(PROVIDED RECORDS Opens)

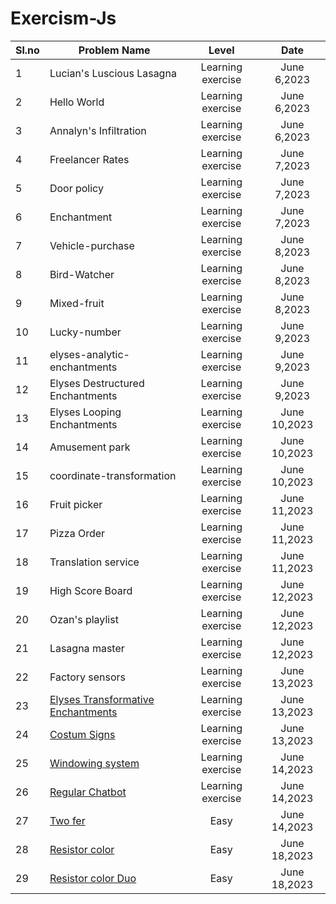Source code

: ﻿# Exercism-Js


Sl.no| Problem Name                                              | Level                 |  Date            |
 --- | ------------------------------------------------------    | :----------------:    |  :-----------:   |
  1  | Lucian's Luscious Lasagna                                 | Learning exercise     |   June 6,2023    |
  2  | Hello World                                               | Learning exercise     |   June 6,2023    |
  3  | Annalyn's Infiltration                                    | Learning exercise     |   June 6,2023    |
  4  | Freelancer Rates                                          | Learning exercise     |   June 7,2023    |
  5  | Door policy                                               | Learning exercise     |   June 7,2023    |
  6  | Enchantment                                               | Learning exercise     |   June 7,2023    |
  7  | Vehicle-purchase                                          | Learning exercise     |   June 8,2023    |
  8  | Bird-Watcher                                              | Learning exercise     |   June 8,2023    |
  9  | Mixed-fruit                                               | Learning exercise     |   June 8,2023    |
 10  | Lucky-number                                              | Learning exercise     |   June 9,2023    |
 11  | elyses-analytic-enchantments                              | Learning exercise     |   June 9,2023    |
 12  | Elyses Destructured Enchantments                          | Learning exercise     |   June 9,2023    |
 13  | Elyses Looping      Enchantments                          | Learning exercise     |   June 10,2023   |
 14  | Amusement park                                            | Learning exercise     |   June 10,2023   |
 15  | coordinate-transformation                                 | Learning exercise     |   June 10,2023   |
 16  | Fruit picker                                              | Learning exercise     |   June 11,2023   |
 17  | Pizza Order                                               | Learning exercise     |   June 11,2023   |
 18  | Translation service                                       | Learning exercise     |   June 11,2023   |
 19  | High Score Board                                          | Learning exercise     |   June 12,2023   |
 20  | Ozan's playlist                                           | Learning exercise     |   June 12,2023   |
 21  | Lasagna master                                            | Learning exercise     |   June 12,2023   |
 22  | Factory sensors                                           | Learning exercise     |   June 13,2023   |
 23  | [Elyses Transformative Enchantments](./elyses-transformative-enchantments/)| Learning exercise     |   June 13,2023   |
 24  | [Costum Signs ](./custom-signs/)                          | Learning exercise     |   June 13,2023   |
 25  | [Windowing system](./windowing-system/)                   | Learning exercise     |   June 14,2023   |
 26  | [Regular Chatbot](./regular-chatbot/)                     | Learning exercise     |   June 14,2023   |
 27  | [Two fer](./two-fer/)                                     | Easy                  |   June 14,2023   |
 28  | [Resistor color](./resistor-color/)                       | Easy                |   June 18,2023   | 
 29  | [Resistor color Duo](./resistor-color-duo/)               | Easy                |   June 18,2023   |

(PROVIDED RECORDS Closes)
(PROVIDED RECORDS Opens)

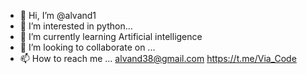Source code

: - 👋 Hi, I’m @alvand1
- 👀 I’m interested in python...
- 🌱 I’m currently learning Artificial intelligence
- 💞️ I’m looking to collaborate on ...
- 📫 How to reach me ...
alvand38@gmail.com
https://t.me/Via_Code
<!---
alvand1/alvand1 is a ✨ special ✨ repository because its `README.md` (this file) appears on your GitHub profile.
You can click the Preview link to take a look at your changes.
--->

(PROVIDED RECORDS Closes)
(PROVIDED RECORDS Opens)

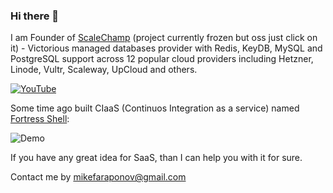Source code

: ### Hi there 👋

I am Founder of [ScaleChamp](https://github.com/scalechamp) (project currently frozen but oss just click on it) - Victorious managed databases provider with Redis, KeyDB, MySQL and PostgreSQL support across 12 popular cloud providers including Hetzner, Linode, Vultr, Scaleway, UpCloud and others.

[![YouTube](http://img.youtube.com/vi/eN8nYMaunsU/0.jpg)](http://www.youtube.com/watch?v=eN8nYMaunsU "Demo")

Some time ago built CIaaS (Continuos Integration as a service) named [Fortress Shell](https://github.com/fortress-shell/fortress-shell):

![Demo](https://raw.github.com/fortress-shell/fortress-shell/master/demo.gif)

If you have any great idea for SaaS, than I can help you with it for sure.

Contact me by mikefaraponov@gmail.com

(PROVIDED RECORDS Closes)

Among the entries above, determine how many lines contain "Easy", then output only that number.

3